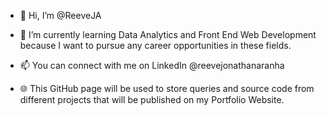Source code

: - 👋 Hi, I’m @ReeveJA
- 🌱 I’m currently learning Data Analytics and Front End Web Development because I want to pursue any career opportunities in these fields. 
- 📫 You can connect with me on LinkedIn @reevejonathanaranha

- 🌐 This GitHub page will be used to store queries and source code from different projects that will be published on my Portfolio Website.

<!---
ReeveJA/ReeveJA is a ✨ special ✨ repository because its `README.md` (this file) appears on your GitHub profile.
You can click the Preview link to take a look at your changes.
--->
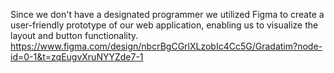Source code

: Since we don't have a designated programmer we utilized Figma to create a user-friendly prototype of our web application, enabling us to visualize the layout and button functionality.
https://www.figma.com/design/nbcrBgCGrlXLzobIc4Cc5G/Gradatim?node-id=0-1&t=zqEugvXruNYYZde7-1
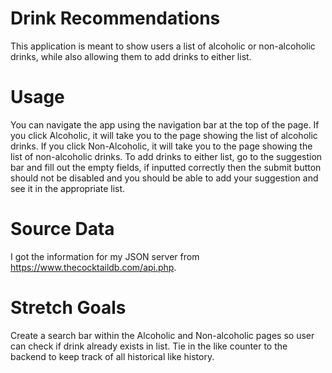 # Drink Recommendations
This application is meant to show users a list of alcoholic or non-alcoholic drinks, while also allowing them to add drinks to either list. 

# Usage
You can navigate the app using the navigation bar at the top of the page. If you click Alcoholic, it will take you to the page showing the list of alcoholic drinks. If you click Non-Alcoholic, it will take you to the page showing the list of non-alcoholic drinks. To add drinks to either list, go to the suggestion bar and fill out the empty fields, if inputted correctly then the submit button should not be disabled and you should be able to add your suggestion and see it in the appropriate list. 

# Source Data
I got the information for my JSON server from https://www.thecocktaildb.com/api.php.

# Stretch Goals
Create a search bar within the Alcoholic and Non-alcoholic pages so user can check if drink already exists in list. Tie in the like counter to the backend to keep track of all historical like history.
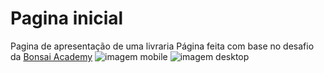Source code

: # Pagina inicial
 Pagina de apresentação de uma livraria
 Página feita com base no desafio da [Bonsai Academy](https://www.bonsaiacademy.com.br/desafios/front-end/nv1-1.html)
 ![imagem mobile](https://github.com/luizlopes12/Pagina-de-apresentacao/blob/main/Screenshot_37.png)
 ![imagem desktop](https://github.com/luizlopes12/Pagina-de-apresentacao/blob/main/Screenshot_36.png)
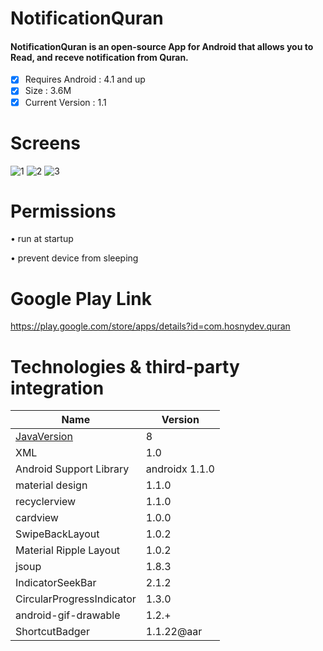 # NotificationQuran
#### NotificationQuran is an open-source App for Android that allows you to Read, and receve notification from Quran. ####

- [x] Requires Android : 4.1 and up
- [x] Size : 3.6M
- [x] Current Version : 1.1

# Screens
![1](https://lh3.googleusercontent.com/OSPH7uGjWL6aGE1Wx8bZGEv9jw7tAvP0j0_712Kht3gtFPD-sKZH8A8stMiU4-0aqw=w1093-h508-rw)
![2](https://lh3.googleusercontent.com/sAcp3O4fhvQ-DbAY-Z-ZoF0nvviGcbuKHp4STmSlILqCUxGfAkcgkzwKAatTdSurqIc=w1093-h508-rw)
![3](https://lh3.googleusercontent.com/I-i_ygt-02tiSUuQdgS_lc0SrBqC9q-xkRnAQ9kuT14JPXVjUnmEKvown0krRx4EKbw=w1093-h508-rw) 

# Permissions 
•	run at startup

•	prevent device from sleeping

# Google Play Link
https://play.google.com/store/apps/details?id=com.hosnydev.quran


# Technologies & third-party integration
| Name                       | Version          |
| -------------------------- | ---------------- |
| [JavaVersion](http://www.google.fr")                | 8                |
| XML                        | 1.0              |
| Android Support Library    | androidx 1.1.0   |
| material design            | 1.1.0            |
| recyclerview               | 1.1.0            |
| cardview                   | 1.0.0            |
| SwipeBackLayout            | 1.0.2            |
| Material Ripple Layout     | 1.0.2            |
| jsoup                      | 1.8.3            |
| IndicatorSeekBar           | 2.1.2            |
| CircularProgressIndicator  | 1.3.0            |
| android-gif-drawable       | 1.2.+            |
| ShortcutBadger             | 1.1.22@aar       | 
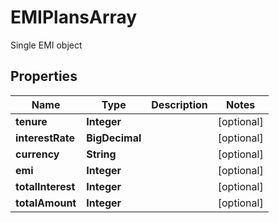 

# EMIPlansArray

Single EMI object

## Properties

| Name | Type | Description | Notes |
|------------ | ------------- | ------------- | -------------|
|**tenure** | **Integer** |  |  [optional] |
|**interestRate** | **BigDecimal** |  |  [optional] |
|**currency** | **String** |  |  [optional] |
|**emi** | **Integer** |  |  [optional] |
|**totalInterest** | **Integer** |  |  [optional] |
|**totalAmount** | **Integer** |  |  [optional] |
◆ ◆ ◆
> _TO DO_:
Gather each line of the listing that holds the string "click".

> _TASK ANSWER_:
You can click the Preview link to take a look at your changes.
You can navigate the app using the navigation bar at the top of the page. If you click Alcoholic, it will take you to the page showing the list of alcoholic drinks. If you click Non-Alcoholic, it will take you to the page showing the list of non-alcoholic drinks. To add drinks to either list, go to the suggestion bar and fill out the empty fields, if inputted correctly then the submit button should not be disabled and you should be able to add your suggestion and see it in the appropriate list. 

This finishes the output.